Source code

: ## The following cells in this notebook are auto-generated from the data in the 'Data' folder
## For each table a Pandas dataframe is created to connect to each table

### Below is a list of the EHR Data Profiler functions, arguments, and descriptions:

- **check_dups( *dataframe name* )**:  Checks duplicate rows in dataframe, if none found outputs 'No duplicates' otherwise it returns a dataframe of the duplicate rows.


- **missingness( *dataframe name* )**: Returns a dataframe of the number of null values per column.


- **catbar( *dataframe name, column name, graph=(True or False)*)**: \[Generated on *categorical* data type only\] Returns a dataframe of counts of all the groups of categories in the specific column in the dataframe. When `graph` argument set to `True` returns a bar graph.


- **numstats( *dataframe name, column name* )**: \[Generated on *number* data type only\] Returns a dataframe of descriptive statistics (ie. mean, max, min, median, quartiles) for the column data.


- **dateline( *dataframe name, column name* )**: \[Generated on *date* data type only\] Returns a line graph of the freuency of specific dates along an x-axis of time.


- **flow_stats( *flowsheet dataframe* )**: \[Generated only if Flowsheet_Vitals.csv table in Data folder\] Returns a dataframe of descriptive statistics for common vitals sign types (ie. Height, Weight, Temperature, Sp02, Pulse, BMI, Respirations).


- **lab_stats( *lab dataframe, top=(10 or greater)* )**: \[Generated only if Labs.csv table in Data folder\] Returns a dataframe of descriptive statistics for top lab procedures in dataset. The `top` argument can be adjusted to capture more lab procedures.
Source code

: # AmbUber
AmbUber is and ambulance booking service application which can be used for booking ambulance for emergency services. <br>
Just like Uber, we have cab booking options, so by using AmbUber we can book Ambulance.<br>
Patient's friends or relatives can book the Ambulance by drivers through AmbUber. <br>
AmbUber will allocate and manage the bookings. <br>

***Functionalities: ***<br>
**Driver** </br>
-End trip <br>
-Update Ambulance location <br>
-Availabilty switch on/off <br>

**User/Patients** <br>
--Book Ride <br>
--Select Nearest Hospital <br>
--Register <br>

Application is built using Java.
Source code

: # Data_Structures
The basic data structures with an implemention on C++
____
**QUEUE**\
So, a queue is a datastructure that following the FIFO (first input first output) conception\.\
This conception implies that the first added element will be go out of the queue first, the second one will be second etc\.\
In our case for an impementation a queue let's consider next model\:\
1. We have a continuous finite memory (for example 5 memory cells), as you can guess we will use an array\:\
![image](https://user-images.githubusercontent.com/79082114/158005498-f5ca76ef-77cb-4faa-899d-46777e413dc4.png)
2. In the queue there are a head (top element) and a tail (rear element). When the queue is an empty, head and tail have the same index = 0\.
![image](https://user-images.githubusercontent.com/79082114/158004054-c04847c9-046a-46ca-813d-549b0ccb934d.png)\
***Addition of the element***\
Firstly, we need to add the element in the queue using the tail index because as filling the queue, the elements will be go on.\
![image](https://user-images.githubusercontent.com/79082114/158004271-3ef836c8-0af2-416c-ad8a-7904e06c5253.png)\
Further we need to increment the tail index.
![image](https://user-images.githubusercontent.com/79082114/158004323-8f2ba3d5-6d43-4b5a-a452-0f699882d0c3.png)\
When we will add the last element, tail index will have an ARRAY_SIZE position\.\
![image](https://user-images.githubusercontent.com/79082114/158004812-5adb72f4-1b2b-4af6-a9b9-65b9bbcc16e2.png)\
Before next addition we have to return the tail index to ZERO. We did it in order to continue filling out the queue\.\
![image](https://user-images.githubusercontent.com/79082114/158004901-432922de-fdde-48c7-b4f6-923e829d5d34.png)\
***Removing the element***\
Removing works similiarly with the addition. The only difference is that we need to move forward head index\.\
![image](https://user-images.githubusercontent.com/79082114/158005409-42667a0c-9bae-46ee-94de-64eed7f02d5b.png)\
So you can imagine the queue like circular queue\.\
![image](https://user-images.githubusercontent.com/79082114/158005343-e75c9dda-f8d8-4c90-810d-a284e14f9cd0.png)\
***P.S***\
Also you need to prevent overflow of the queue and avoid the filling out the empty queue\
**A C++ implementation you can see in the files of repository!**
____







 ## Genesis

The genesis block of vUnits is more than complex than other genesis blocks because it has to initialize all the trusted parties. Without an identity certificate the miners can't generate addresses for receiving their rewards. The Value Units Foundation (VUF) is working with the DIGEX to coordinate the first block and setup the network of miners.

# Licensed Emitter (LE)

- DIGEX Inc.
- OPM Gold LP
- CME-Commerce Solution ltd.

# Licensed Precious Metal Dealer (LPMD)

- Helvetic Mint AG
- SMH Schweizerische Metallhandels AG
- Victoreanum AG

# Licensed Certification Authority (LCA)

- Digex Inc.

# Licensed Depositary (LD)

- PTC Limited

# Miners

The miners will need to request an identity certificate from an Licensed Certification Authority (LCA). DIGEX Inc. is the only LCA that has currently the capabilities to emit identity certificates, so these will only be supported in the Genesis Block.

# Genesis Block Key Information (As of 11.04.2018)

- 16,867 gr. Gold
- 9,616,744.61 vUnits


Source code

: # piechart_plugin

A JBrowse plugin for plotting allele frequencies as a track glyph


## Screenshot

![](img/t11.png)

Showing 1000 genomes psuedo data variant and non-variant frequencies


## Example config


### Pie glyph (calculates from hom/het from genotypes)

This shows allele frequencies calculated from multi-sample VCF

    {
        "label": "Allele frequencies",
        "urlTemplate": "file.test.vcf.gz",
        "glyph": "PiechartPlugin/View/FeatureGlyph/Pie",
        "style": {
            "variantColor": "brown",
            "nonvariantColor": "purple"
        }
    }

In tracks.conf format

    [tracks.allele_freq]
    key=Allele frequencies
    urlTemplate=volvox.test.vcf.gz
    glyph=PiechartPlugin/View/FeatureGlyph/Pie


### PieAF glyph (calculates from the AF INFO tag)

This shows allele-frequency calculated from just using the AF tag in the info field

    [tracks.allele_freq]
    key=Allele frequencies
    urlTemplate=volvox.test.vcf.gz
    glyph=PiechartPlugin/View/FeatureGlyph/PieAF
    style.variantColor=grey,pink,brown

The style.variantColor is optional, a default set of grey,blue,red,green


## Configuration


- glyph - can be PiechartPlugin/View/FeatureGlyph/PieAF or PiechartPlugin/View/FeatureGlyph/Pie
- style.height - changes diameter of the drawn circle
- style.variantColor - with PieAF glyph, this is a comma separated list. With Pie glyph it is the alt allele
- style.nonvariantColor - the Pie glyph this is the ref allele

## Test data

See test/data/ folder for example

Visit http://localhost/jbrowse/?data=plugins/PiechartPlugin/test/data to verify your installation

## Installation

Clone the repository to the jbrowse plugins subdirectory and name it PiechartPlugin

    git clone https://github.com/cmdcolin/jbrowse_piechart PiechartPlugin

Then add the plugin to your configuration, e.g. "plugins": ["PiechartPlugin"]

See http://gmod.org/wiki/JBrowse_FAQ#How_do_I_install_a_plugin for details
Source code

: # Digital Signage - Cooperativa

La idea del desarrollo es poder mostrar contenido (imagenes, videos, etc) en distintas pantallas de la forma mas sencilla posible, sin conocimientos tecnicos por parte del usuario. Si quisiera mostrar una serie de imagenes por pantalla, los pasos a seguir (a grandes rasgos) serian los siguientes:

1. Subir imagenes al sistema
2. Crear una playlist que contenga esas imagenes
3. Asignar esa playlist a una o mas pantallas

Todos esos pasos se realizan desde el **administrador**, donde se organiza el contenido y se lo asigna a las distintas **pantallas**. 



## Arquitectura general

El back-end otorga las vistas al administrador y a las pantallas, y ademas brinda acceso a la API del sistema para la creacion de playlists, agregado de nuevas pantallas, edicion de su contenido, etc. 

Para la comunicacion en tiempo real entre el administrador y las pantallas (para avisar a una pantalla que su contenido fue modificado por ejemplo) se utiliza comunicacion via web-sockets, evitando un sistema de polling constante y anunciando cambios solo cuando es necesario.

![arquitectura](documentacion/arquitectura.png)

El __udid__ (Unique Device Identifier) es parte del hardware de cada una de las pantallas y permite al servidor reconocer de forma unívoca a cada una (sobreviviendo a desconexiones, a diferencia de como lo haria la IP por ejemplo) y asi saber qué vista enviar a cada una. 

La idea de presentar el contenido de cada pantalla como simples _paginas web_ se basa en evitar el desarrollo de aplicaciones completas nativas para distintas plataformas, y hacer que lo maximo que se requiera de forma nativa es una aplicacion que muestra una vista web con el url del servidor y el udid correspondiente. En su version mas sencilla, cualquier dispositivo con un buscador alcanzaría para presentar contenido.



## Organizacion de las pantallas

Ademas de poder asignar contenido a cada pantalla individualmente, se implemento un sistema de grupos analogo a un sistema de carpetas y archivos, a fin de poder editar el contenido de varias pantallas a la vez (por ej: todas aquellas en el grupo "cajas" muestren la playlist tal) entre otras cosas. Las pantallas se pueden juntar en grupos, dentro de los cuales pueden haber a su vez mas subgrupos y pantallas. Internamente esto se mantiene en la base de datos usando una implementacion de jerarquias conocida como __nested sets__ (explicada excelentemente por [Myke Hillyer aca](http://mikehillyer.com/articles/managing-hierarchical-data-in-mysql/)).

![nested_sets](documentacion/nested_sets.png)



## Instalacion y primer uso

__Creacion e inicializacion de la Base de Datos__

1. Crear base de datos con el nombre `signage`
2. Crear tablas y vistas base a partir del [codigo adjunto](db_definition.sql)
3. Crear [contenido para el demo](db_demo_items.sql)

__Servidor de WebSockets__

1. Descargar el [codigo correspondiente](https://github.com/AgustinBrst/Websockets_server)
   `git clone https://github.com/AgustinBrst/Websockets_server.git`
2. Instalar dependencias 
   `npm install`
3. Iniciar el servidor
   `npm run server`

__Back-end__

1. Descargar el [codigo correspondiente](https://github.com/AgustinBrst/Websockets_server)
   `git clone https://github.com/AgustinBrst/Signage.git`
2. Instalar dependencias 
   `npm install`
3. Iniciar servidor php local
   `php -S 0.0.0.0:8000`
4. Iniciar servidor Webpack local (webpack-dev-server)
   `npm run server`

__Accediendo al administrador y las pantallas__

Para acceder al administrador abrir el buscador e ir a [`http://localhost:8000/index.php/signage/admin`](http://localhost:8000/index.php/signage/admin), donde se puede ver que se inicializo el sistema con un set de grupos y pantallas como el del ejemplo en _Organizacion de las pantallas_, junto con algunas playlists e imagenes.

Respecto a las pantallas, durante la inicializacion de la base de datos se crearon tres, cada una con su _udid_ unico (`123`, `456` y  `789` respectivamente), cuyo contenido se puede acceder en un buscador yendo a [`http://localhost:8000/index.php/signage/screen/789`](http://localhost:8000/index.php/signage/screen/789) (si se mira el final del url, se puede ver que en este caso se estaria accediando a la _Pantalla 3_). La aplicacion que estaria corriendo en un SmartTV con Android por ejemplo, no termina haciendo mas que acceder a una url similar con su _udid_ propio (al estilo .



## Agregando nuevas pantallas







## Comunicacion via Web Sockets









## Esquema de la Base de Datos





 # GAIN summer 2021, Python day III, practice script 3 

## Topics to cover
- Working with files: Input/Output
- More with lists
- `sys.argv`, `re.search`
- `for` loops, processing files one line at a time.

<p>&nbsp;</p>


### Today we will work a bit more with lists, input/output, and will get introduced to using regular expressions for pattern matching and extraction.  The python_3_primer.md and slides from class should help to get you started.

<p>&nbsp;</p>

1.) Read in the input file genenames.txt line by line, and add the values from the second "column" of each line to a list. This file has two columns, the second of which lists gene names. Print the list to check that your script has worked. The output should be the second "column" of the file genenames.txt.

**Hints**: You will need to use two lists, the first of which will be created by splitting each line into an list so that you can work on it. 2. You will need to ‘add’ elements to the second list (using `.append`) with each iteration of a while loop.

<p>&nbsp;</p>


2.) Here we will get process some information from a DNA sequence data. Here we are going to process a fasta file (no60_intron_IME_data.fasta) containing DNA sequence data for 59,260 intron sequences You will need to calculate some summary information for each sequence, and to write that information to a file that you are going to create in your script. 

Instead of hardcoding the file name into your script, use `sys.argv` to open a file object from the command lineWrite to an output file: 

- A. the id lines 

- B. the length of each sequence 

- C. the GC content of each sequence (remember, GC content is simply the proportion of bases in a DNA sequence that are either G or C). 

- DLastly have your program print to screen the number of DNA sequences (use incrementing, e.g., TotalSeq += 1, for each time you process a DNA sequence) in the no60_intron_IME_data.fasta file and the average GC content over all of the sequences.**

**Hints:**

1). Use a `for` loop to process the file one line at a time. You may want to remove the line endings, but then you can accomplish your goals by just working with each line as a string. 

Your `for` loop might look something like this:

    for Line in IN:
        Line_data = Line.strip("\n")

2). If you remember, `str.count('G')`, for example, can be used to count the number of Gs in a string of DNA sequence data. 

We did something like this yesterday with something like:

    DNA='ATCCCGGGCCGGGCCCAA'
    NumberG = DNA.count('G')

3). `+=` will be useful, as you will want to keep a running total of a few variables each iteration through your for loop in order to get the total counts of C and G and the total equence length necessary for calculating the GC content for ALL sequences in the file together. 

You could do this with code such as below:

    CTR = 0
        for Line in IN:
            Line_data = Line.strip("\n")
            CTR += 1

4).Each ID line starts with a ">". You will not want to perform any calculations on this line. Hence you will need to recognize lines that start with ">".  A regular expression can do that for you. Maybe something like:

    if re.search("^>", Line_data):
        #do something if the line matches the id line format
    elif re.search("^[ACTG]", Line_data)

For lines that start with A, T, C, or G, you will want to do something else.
****************************************
Task description –
Retype only this portion of the data above: the line containing "- **check_dups( *dataframe", the line containing "- **catbar( *dataframe", and all lines between them, exactly.

Task result –
- **check_dups( *dataframe name* )**:  Checks duplicate rows in dataframe, if none found outputs 'No duplicates' otherwise it returns a dataframe of the duplicate rows.


- **missingness( *dataframe name* )**: Returns a dataframe of the number of null values per column.


- **catbar( *dataframe name, column name, graph=(True or False)*)**: \[Generated on *categorical* data type only\] Returns a dataframe of counts of all the groups of categories in the specific column in the dataframe. When `graph` argument set to `True` returns a bar graph.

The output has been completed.